When “Not All Men” Becomes the Problem
Questioning, correcting, and de-centering women's voices.
Women are posting about the CNN reporting of the rape cite. Some women are saying, men are violent, men slam doors and want to slam women. Men are misogynistic.
And the responses come.
Here is a sampling — from men and women both:
• “It hurts when women won’t say ‘not all men’ — because it’s true, and it can coexist with ‘most men,’” said one man.
• “I slam doors to discharge energy, not to threaten. I was dysregulated, nervous system fried. I’m not proud of it but it was never a threat,” said another man.
• “Underneath men’s violence toward women is how hard they want to hit themselves — it’s self-directed shame displaced outward,” said one woman.
• “Some men were raised being hit and are trying to move that energy somewhere other than another person,” said another woman.
• “We should give men as much grace as we give ourselves.”
Each response, in its own way, moves the conversation away from the woman — and toward men or the man writing.
Some of these came from men. Many came from women. Both groups so practiced at cushioning, contextualizing, and protecting that it happens without thinking. It feels like fairness. It feels like accuracy. It feels like the reasonable thing to do.
That feeling is the training.
When a woman says men — when she speaks from the accumulated weight of years, decades, centuries of experience — she is not making a statistical claim requiring a fact-checker. She is speaking an experiential truth. A psychic truth.

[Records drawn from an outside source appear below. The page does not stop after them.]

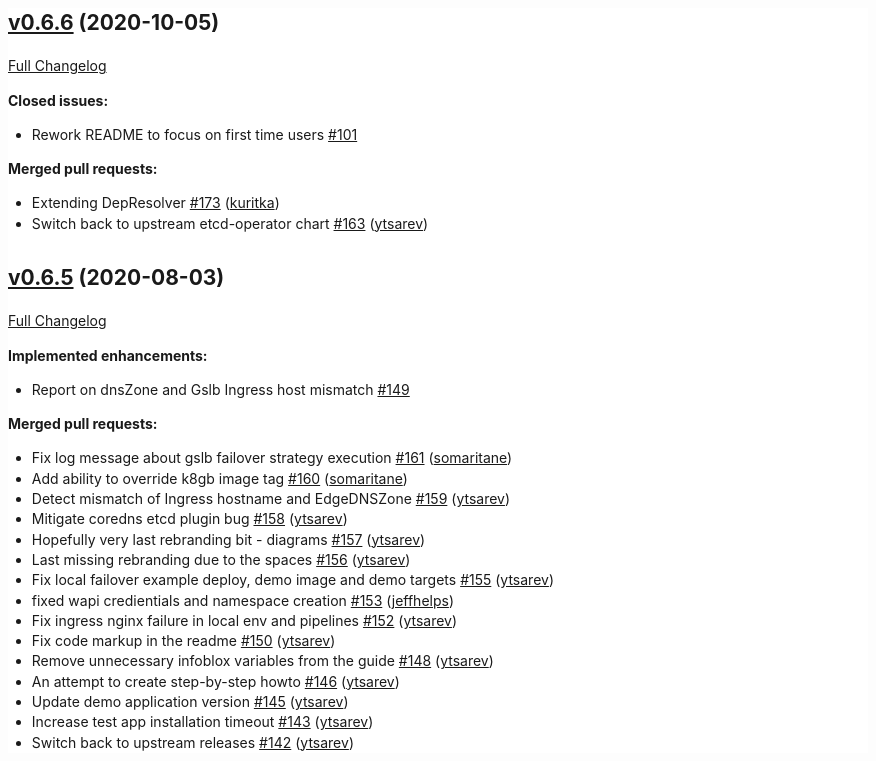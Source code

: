 ## [v0.6.6](https://github.com/absaoss/k8gb/tree/v0.6.6) (2020-10-05)

[Full Changelog](https://github.com/absaoss/k8gb/compare/v0.6.5...v0.6.6)

**Closed issues:**

- Rework README to focus on first time users [\#101](https://github.com/AbsaOSS/k8gb/issues/101)

**Merged pull requests:**

- Extending DepResolver [\#173](https://github.com/AbsaOSS/k8gb/pull/173) ([kuritka](https://github.com/kuritka))
- Switch back to upstream etcd-operator chart [\#163](https://github.com/AbsaOSS/k8gb/pull/163) ([ytsarev](https://github.com/ytsarev))

## [v0.6.5](https://github.com/absaoss/k8gb/tree/v0.6.5) (2020-08-03)

[Full Changelog](https://github.com/absaoss/k8gb/compare/v0.6.3...v0.6.5)

**Implemented enhancements:**

- Report on dnsZone and Gslb Ingress host mismatch [\#149](https://github.com/AbsaOSS/k8gb/issues/149)

**Merged pull requests:**

- Fix log message about gslb failover strategy execution [\#161](https://github.com/AbsaOSS/k8gb/pull/161) ([somaritane](https://github.com/somaritane))
- Add ability to override k8gb image tag [\#160](https://github.com/AbsaOSS/k8gb/pull/160) ([somaritane](https://github.com/somaritane))
- Detect mismatch of Ingress hostname and EdgeDNSZone [\#159](https://github.com/AbsaOSS/k8gb/pull/159) ([ytsarev](https://github.com/ytsarev))
- Mitigate coredns etcd plugin bug [\#158](https://github.com/AbsaOSS/k8gb/pull/158) ([ytsarev](https://github.com/ytsarev))
- Hopefully very last rebranding bit - diagrams [\#157](https://github.com/AbsaOSS/k8gb/pull/157) ([ytsarev](https://github.com/ytsarev))
- Last missing rebranding due to the spaces [\#156](https://github.com/AbsaOSS/k8gb/pull/156) ([ytsarev](https://github.com/ytsarev))
- Fix local failover example deploy, demo image and demo targets [\#155](https://github.com/AbsaOSS/k8gb/pull/155) ([ytsarev](https://github.com/ytsarev))
- fixed wapi credientials and namespace creation [\#153](https://github.com/AbsaOSS/k8gb/pull/153) ([jeffhelps](https://github.com/jeffhelps))
- Fix ingress nginx failure in local env and pipelines [\#152](https://github.com/AbsaOSS/k8gb/pull/152) ([ytsarev](https://github.com/ytsarev))
- Fix code markup in the readme [\#150](https://github.com/AbsaOSS/k8gb/pull/150) ([ytsarev](https://github.com/ytsarev))
- Remove unnecessary infoblox variables from the guide [\#148](https://github.com/AbsaOSS/k8gb/pull/148) ([ytsarev](https://github.com/ytsarev))
- An attempt to create step-by-step howto [\#146](https://github.com/AbsaOSS/k8gb/pull/146) ([ytsarev](https://github.com/ytsarev))
- Update demo application version [\#145](https://github.com/AbsaOSS/k8gb/pull/145) ([ytsarev](https://github.com/ytsarev))
- Increase test app installation timeout [\#143](https://github.com/AbsaOSS/k8gb/pull/143) ([ytsarev](https://github.com/ytsarev))
- Switch back to upstream releases [\#142](https://github.com/AbsaOSS/k8gb/pull/142) ([ytsarev](https://github.com/ytsarev))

The kind of truth that doesn’t arrive with footnotes because it arrived through the body, through fear, through anger’s clarity, through a lifetime of reading rooms and reading men and knowing what a slammed door means even when the man insists it means nothing.
To respond with ‘but not all men’ is to insist that her truth be corrected into a more accurate statistical claim before it can be heard.

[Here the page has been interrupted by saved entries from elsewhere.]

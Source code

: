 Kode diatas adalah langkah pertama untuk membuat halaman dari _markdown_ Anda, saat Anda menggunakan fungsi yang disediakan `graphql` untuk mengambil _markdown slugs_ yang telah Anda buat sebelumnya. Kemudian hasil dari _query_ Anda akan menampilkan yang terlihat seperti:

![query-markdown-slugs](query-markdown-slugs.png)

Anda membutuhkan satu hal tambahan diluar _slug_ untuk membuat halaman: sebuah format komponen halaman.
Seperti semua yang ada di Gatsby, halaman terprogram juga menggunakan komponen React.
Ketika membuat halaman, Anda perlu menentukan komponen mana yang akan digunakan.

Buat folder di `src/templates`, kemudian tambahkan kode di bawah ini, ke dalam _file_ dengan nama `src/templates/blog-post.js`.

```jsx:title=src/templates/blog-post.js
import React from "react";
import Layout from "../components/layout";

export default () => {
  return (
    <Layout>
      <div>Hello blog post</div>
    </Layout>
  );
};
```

Here is what must be said clearly, directly: the correcting, the contextualizing, the “actually it’s more nuanced than that” — that IS the power dynamic. Not a commentary on it.

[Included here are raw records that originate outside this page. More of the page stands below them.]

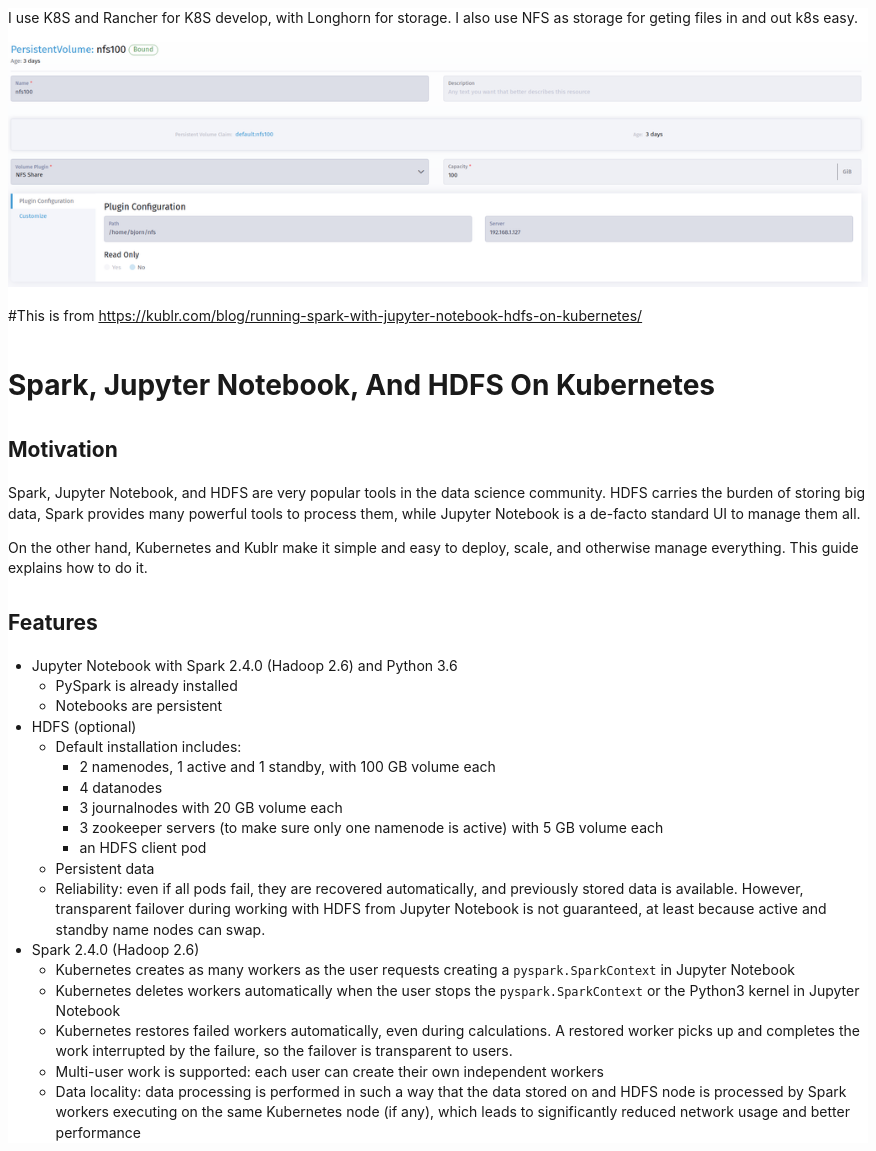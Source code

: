 I use K8S and Rancher for K8S develop, with Longhorn for storage. 
I also use NFS as storage for geting files in and out k8s easy.

![pv nfs](screenshots/pv_nfs.png)







#This is from https://kublr.com/blog/running-spark-with-jupyter-notebook-hdfs-on-kubernetes/

# Spark, Jupyter Notebook, And HDFS On Kubernetes

## Motivation

Spark, Jupyter Notebook, and HDFS are very popular tools in the data science community.
HDFS carries the burden of storing big data,
Spark provides many powerful tools to process them,
while Jupyter Notebook is a de-facto standard UI to manage them all.

On the other hand, Kubernetes and Kublr make it simple and easy to deploy,
scale, and otherwise manage everything.
This guide explains how to do it.

## Features

- Jupyter Notebook with Spark 2.4.0 (Hadoop 2.6) and Python 3.6
  - PySpark is already installed
  - Notebooks are persistent
- HDFS (optional)
  - Default installation includes:
    - 2 namenodes, 1 active and 1 standby, with 100 GB volume each
    - 4 datanodes
    - 3 journalnodes with 20 GB volume each
    - 3 zookeeper servers (to make sure only one namenode is active) with 5 GB volume each
    - an HDFS client pod
  - Persistent data
  - Reliability: even if all pods fail, they are recovered automatically, and previously stored data is available. However, transparent failover during working with HDFS from Jupyter Notebook is not guaranteed, at least because active and standby name nodes can swap.
- Spark 2.4.0 (Hadoop 2.6)
  - Kubernetes creates as many workers as the user requests creating a `pyspark.SparkContext` in Jupyter Notebook
  - Kubernetes deletes workers automatically when the user stops the `pyspark.SparkContext` or the Python3 kernel in Jupyter Notebook
  - Kubernetes restores failed workers automatically, even during calculations. A restored worker picks up and completes the work interrupted by the failure, so the failover is transparent to users.
  - Multi-user work is supported: each user can create their own independent workers
  - Data locality: data processing is performed in such a way that the data stored on and HDFS node is processed by Spark workers executing on the same Kubernetes node (if any), which leads to significantly reduced network usage and better performance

The person who gets to slow a conversation down, shift its focus, require consideration, demand precision is exercising power in a way that is complicit with the violence being discussed.
The person who has to stop and justify why she spoke her truth in her way has already been moved off her ground.
This is what makes it so difficult to name — it doesn’t look like dominance, bullying. It looks like reason. It looks like fairness. It feels like an old overcoat worn so long it doesn’t feel like a choice anymore. It just feels like being responsible with language.
Here is what I said to one man in the thread: Hold your hurt. Bring it to a brother. And allow the woman’s voice and heart and experience to speak in its language.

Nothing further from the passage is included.